Daphne talked about the growth of Coursera as an online learning platform and the impact that it has had on learners and instructors. She shared some impressive numbers: four years ago, the first online courses offered by Stanford reached around 100,000 learners. Today, Coursera has surpassed 17 million registered learners around the globe, with more than 130 institutions and 1,000 instructors offering classes on the platform (including the UW, which was an early partner). And it is opening up pathways to learning for people who would not otherwise have access to quality higher education: 40% of active learners on Coursera are from emerging economies.
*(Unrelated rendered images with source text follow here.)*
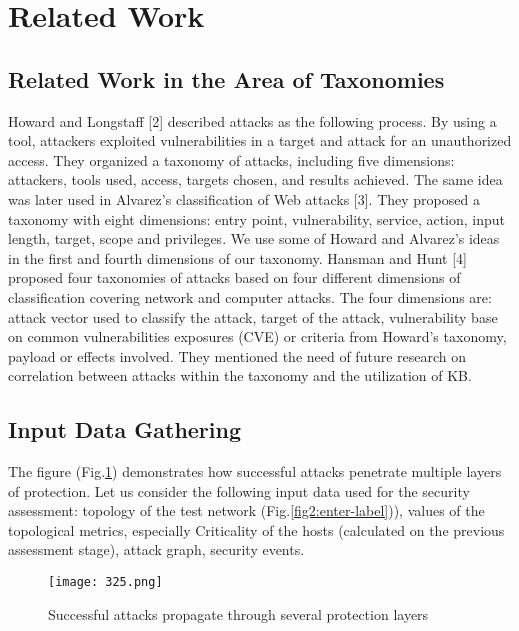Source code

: \documentclass{ledger}
\begin{document}
\tableofcontents
\newpage

\section{Related Work}
\subsection{Related Work in the Area of Taxonomies}
Howard and Longstaff [2] described attacks as the following process. By using a tool, attackers exploited vulnerabilities in a target and attack for an unauthorized access. They organized a taxonomy of attacks, including five dimensions: attackers, tools used, access, targets chosen, and results achieved. The same idea was later used in Alvarez’s classification of Web attacks [3]. They proposed a taxonomy with eight dimensions: entry point, vulnerability, service, action, input length, target, scope and privileges. We use some of Howard and Alvarez’s ideas in the first and fourth dimensions of our taxonomy. Hansman and Hunt [4] proposed four taxonomies of attacks based on four different dimensions of classification covering network and computer attacks. The four dimensions are: attack vector used to classify the attack, target of the attack, vulnerability base on common vulnerabilities exposures (CVE) or criteria from Howard’s taxonomy, payload or effects involved. They mentioned the need of future research on correlation between attacks within the taxonomy and the utilization of KB.  

\subsection{Input Data Gathering}
The figure (Fig.\ref{fig1:enter-label}) demonstrates how successful attacks penetrate multiple layers of protection. Let us consider the following input data used for the security assessment: topology of the test network (Fig.\ref{fig2:enter-label})), values of the topological metrics, especially Criticality of the hosts (calculated on the previous assessment stage), attack graph, security events.\\

\begin{figure}[H]
    \centering
    \texttt{[image: 325.png]}
    \caption{Successful attacks propagate through several protection layers}
    \label{fig1:enter-label}
\end{figure}
\
\end{document}
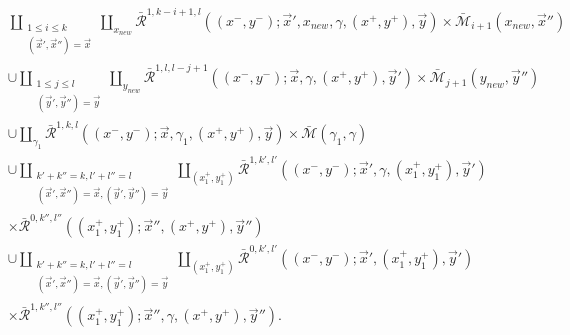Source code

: \documentclass{amsart}
\numberwithin{equation}{section}
\numberwithin{figure}{section}
\begin{document}
\begin{equation} \label{boundary stratum of the moduli space defining the bimodule homomorphism}
\begin{split}
&\coprod_{\substack{1 \le i \le k\\ (\vec{x}', \vec{x}'') = \vec{x}}} \coprod_{x_{new}} \bar{\mathcal{R}}^{1, k-i+1, l}((x^{-}, y^{-}); \vec{x}', x_{new}, \gamma, (x^{+}, y^{+}), \vec{y}) \times \bar{\mathcal{M}}_{i+1}(x_{new}, \vec{x}'')\\
&\cup \coprod_{\substack{1 \le j \le l\\ (\vec{y}', \vec{y}'') = \vec{y}}} \coprod_{y_{new}} \bar{\mathcal{R}}^{1, l, l-j+1}((x^{-}, y^{-}); \vec{x}, \gamma, (x^{+}, y^{+}), \vec{y}') \times \bar{\mathcal{M}}_{j+1}(y_{new}, \vec{y}'')\\
&\cup \coprod_{\gamma_{1}} \bar{\mathcal{R}}^{1, k, l}((x^{-}, y^{-}); \vec{x}, \gamma_{1}, (x^{+}, y^{+}), \vec{y}) \times \bar{\mathcal{M}}(\gamma_{1}, \gamma)\\
&\cup \coprod_{\substack{k'+k''=k, l'+l''=l\\ (\vec{x}', \vec{x}'') = \vec{x}, (\vec{y}', \vec{y}'') = \vec{y}}} \coprod_{(x^{+}_{1}, y^{+}_{1})} \bar{\mathcal{R}}^{1, k', l'}((x^{-}, y^{-}); \vec{x}', \gamma, (x^{+}_{1}, y^{+}_{1}), \vec{y}')\\
&\times \bar{\mathcal{R}}^{0, k'', l''}((x^{+}_{1}, y^{+}_{1}); \vec{x}'', (x^{+}, y^{+}), \vec{y}'')\\
&\cup \coprod_{\substack{k'+k''=k, l'+l''=l\\ (\vec{x}', \vec{x}'') = \vec{x}, (\vec{y}', \vec{y}'') = \vec{y}}} \coprod_{(x^{+}_{1}, y^{+}_{1})} \bar{\mathcal{R}}^{0, k', l'}((x^{-}, y^{-}); \vec{x}', (x^{+}_{1}, y^{+}_{1}), \vec{y}')\\
&\times \bar{\mathcal{R}}^{1, k'', l''}((x^{+}_{1}, y^{+}_{1}); \vec{x}'', \gamma, (x^{+}, y^{+}), \vec{y}'').
\end{split}
\end{equation}\par
\end{document}
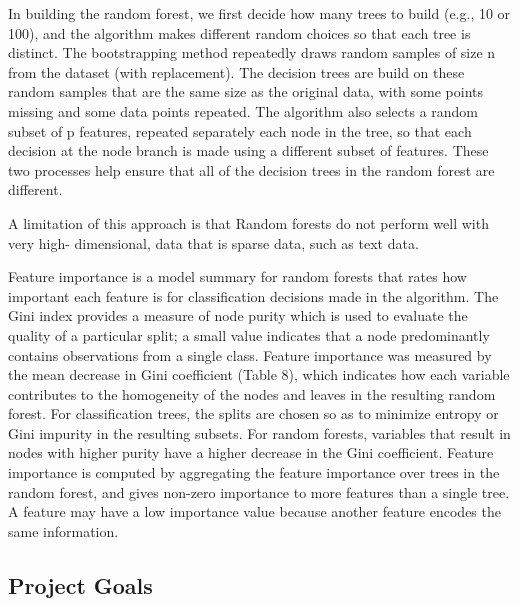 \documentclass[sigconf]{acmart}
\begin{document}
In building the random forest, we first decide how many trees to build (e.g., 10 
or 100), and the algorithm makes different random choices so that each tree is 
distinct. The bootstrapping method repeatedly draws random samples of size n 
from the dataset (with replacement). The decision trees are build on these 
random samples that are the same size as the original data, with some points 
missing and some data points repeated. The algorithm also selects a random 
subset of p features, repeated separately each node in the tree, so that 
each decision at the node branch is made using a different subset of features.
These two processes help ensure that all of the decision trees in the random
forest are different. 

 A limitation of 
this approach is that Random forests do not perform well with very high-
dimensional, data that is sparse data, such as text data.



Feature importance is a model summary for random forests 
that rates how important each feature is for classification decisions made 
in the algorithm. The Gini index provides a measure of node purity which is 
used to evaluate the quality of a particular split; a small value indicates 
that a node predominantly contains observations from a single class. 
Feature importance was measured by the mean decrease in Gini coefficient 
(Table 8), which indicates how each variable contributes to the homogeneity 
of the nodes and leaves in the resulting random forest. For classification 
trees, the splits are chosen so as to minimize entropy or Gini impurity in 
the resulting subsets. For random forests, variables that result in nodes 
with higher purity have a higher decrease in the Gini coefficient. Feature 
importance is computed by aggregating the feature importance over trees in 
the random forest, and gives non-zero importance to more features than a 
single tree. A feature may have a low importance value because another feature 
encodes the same information. 

\subsection{Project Goals} 
\end{document}
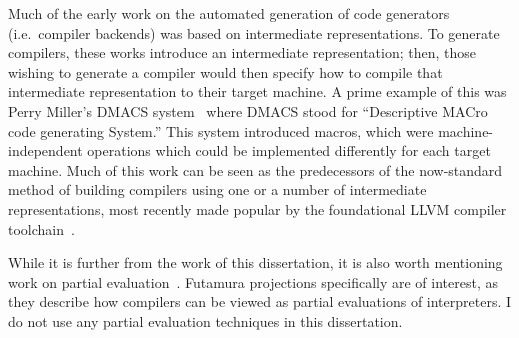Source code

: %

Much of the early work on
  the automated generation of code generators
  (i.e.~compiler backends)
  was based on intermediate representations.
To generate compilers,
  these works introduce an intermediate
  representation;
  then, those wishing to generate a compiler
  would then specify how to compile
  that intermediate representation
  to their target machine.
A prime example of this 
  was Perry Miller's DMACS system~\cite{miller1971automatic}
  where DMACS stood for
  ``Descriptive MACro code generating System.''
This
  system introduced
  macros, which were 
  machine-independent
  operations
  which could be implemented
  differently
  for each target machine.
Much of this work can be seen
  as the predecessors
  of the 
  now-standard method of building compilers
  using one or a number of
  intermediate representations,
  most recently made popular
  by the
  foundational LLVM compiler 
  toolchain~\cite{lattner2004llvm}.

While it is further
  from the work of this dissertation,
  it is also worth mentioning work on
  partial evaluation~\cite{consel1993tutorial,futamura1999partial}.
Futamura projections
  specifically
  are of interest,
  as they describe how compilers can
  be viewed as partial evaluations
  of interpreters.
I do not use any partial evaluation techniques
  in this dissertation.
The data tell a compelling story on their own, but Daphne also shared personal anecdotes that illustrate the tremendous impact that Coursera and MOOCs in general have had on people’s lives around the globe—real people who gained access to a world of learning they otherwise would not have had.

In keeping with the day’s theme of accessibility, Daphne shared the touching story of Jerry Vickers. Vickers was diagnosed with ALS, for which the life expectancy is around 18 months. After losing his ability to move his limbs, Vickers spent what precious time remained of his life studying programming and a variety of other subjects on Coursera using a tablet controlled with his eye movements. From the Indian baker who took business classes so she could save her female friends from being sold into servitude, to the professor whose course about human trafficking enabled victims to pursue restitution for their own tragic experiences with it, Daphne’s stories revealed what a powerful—and empowering—tool MOOCs have become for both learners and instructors.

The standing-room-only lecture capped off a day of workshops and events focused on accessibility to mark the first anniversary of UW CSE’s Taskar Center for Accessible Technology. Today’s program was a terrific way to honor Ben’s memory, and a terrific celebration of the work being done at the Taskar Center. Many thanks to Daphne for sharing the Coursera story with us.